-- Records supplied follows --

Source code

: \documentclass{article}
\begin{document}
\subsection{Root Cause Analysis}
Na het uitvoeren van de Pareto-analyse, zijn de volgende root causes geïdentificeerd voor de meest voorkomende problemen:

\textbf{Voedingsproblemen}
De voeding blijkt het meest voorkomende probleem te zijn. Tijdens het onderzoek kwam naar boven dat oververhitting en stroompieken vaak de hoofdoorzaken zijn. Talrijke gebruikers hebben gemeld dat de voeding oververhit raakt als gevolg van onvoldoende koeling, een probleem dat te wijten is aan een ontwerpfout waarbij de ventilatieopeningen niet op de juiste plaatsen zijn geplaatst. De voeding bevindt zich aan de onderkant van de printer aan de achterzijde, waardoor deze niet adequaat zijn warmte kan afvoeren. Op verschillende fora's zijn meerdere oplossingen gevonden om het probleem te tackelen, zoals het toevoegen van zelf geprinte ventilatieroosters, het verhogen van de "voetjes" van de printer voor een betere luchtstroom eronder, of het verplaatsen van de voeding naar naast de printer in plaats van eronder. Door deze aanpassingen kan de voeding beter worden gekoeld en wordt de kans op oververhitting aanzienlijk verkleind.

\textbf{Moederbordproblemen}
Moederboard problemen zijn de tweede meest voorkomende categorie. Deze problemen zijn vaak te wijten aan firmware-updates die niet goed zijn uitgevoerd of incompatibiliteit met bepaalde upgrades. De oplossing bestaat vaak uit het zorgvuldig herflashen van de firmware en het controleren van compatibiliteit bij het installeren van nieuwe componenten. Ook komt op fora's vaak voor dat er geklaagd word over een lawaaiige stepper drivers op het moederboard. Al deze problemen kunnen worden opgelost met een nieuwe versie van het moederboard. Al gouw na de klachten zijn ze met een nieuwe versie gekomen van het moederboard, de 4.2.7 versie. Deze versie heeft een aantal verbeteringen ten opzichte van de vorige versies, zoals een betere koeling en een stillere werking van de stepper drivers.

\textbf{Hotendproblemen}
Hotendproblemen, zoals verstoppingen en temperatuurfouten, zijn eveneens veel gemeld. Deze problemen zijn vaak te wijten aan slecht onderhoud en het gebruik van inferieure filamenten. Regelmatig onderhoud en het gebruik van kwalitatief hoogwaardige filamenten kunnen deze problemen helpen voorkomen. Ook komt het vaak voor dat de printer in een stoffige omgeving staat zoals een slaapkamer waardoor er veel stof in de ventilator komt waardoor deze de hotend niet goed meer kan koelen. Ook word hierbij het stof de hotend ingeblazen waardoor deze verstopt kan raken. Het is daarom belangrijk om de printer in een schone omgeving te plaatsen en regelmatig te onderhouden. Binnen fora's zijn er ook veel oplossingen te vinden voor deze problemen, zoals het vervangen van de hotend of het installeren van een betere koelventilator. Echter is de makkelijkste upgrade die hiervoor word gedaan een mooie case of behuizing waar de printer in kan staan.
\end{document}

-- Records supplied concluded --
-- Records supplied follows --

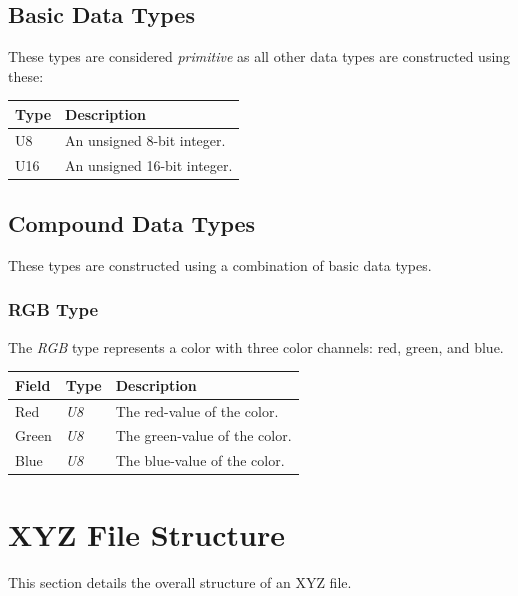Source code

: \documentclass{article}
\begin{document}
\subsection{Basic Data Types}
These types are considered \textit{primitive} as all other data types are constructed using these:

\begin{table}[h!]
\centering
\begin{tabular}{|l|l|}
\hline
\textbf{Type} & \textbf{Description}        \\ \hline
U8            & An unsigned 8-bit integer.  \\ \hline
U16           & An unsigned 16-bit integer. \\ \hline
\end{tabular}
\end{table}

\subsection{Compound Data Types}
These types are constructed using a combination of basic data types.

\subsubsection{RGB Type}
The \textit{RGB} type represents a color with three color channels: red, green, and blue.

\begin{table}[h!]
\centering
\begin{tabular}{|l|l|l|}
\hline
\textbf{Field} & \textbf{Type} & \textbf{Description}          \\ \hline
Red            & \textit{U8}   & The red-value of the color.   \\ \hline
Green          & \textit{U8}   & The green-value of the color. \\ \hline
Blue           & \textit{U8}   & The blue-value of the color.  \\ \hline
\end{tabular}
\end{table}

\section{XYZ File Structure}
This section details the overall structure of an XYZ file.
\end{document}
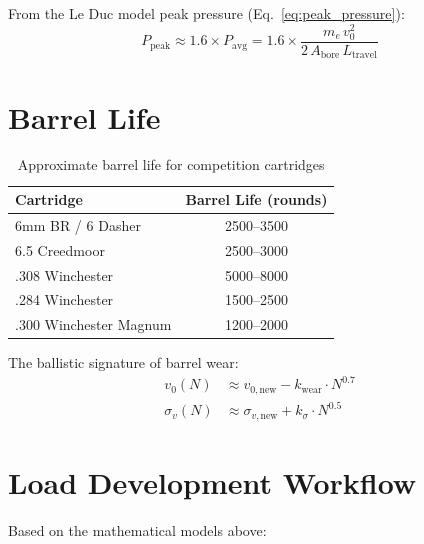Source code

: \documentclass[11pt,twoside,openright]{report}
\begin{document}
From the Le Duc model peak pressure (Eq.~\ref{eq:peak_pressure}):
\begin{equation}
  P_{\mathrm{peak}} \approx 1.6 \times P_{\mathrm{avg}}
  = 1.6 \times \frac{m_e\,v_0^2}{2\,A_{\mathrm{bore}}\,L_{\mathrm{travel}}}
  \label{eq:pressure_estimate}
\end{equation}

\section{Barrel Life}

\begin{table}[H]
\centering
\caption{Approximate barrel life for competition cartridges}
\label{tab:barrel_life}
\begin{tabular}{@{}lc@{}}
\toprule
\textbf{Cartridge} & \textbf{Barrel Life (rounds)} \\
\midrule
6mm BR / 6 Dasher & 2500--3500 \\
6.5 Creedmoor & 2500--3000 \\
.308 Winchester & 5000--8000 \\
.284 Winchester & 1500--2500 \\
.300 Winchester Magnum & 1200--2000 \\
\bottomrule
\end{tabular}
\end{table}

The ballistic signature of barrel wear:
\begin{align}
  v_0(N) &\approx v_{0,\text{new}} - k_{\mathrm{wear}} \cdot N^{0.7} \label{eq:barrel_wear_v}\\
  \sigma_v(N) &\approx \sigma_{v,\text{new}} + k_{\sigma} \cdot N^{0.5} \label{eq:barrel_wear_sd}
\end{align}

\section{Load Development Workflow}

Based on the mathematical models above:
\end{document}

-- Records supplied concluded --
-- Records supplied follows --

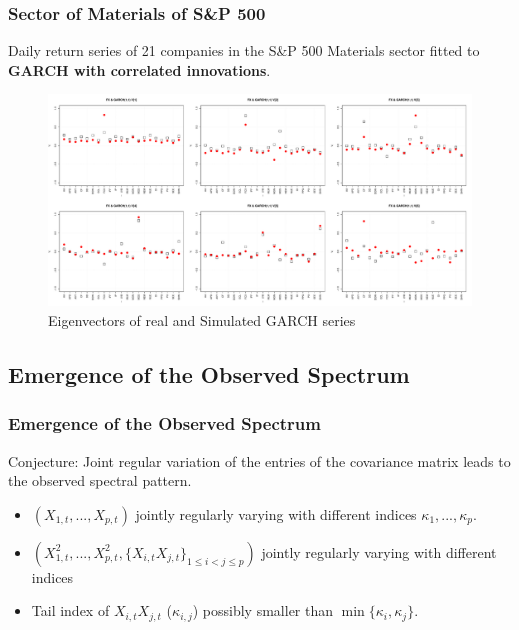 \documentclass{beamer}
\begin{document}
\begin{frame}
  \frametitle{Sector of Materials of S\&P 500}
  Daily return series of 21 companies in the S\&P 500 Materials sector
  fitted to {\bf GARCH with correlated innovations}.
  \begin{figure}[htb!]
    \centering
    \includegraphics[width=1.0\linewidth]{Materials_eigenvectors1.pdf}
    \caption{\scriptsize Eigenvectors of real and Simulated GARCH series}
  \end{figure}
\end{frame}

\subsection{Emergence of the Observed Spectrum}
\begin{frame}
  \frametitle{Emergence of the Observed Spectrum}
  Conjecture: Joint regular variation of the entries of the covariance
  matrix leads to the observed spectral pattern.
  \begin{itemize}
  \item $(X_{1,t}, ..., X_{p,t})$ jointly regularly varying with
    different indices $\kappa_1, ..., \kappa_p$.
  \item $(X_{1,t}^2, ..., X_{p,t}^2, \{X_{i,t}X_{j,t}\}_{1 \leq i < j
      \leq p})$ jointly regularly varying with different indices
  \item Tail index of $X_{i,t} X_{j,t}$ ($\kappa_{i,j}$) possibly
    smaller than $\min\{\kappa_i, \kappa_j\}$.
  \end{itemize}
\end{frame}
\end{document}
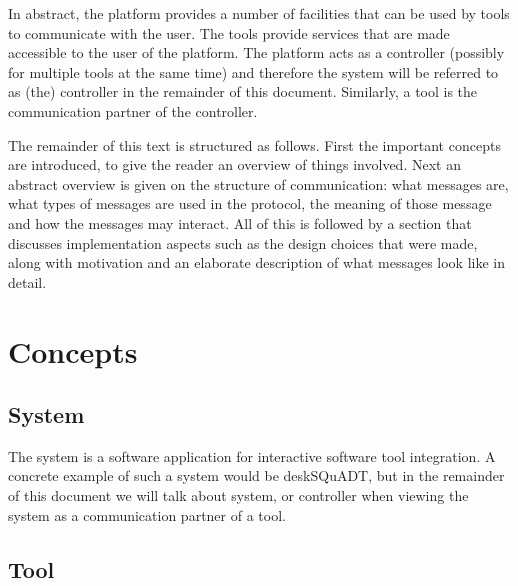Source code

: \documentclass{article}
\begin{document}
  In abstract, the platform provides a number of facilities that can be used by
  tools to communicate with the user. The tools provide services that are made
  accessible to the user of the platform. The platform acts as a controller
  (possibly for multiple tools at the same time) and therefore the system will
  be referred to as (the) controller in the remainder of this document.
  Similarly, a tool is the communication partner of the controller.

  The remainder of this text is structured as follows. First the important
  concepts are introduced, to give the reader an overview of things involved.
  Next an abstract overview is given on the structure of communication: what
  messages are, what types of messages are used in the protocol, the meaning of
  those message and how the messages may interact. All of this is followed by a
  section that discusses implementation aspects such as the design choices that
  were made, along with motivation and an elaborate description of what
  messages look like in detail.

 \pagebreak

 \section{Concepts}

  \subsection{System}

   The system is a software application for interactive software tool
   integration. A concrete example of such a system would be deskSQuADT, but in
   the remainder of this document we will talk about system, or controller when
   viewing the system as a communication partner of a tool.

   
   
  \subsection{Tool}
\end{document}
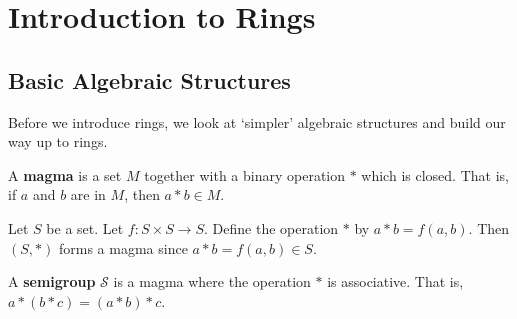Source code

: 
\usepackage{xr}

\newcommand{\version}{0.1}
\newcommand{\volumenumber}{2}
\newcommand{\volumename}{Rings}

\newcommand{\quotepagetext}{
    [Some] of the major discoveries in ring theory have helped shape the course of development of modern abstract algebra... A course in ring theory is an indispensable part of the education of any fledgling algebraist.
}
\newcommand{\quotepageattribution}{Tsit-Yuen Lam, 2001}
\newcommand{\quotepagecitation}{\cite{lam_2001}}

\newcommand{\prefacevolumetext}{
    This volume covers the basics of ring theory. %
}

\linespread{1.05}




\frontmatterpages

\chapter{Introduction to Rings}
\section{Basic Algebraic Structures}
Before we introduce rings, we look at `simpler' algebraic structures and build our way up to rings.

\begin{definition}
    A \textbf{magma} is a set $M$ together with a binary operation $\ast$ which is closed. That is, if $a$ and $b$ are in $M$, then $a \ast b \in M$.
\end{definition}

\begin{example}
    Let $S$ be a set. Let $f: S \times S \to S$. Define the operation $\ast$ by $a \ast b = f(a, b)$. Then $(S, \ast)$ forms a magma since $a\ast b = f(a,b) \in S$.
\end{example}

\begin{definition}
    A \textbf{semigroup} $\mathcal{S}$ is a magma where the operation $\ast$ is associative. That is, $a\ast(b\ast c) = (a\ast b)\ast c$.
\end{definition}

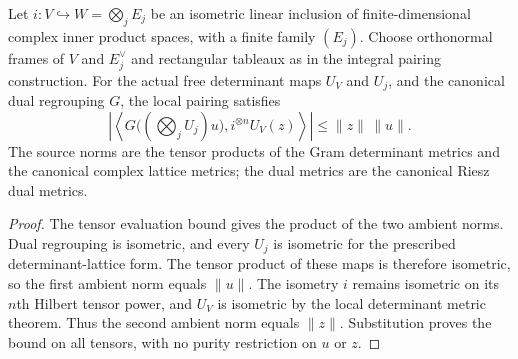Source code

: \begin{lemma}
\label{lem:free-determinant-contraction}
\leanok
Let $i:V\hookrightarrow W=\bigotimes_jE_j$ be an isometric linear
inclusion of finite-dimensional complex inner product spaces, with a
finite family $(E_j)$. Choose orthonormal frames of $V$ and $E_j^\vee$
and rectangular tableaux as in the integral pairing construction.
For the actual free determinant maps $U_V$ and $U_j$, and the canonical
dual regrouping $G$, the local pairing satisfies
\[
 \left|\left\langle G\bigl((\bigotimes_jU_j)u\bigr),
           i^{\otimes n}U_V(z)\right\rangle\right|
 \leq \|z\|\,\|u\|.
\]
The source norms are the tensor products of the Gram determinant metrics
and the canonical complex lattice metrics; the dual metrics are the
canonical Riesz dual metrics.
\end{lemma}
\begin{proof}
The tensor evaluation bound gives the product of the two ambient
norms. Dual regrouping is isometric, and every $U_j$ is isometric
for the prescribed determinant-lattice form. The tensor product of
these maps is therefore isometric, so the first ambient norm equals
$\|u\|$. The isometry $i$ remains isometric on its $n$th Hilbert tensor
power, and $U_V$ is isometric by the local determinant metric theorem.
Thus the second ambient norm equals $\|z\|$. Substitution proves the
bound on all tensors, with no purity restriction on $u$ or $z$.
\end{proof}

-- Records supplied concluded --

| Requirement |
In the listing above, locate the line containing "The remainder of this text" and the line containing "the remainder of this document we". Extract those two lines and every line between them, exactly as written, and only those.

| Solution |
  The remainder of this text is structured as follows. First the important
  concepts are introduced, to give the reader an overview of things involved.
  Next an abstract overview is given on the structure of communication: what
  messages are, what types of messages are used in the protocol, the meaning of
  those message and how the messages may interact. All of this is followed by a
  section that discusses implementation aspects such as the design choices that
  were made, along with motivation and an elaborate description of what
  messages look like in detail.

 \pagebreak

 \section{Concepts}

  \subsection{System}

   The system is a software application for interactive software tool
   integration. A concrete example of such a system would be deskSQuADT, but in
   the remainder of this document we will talk about system, or controller when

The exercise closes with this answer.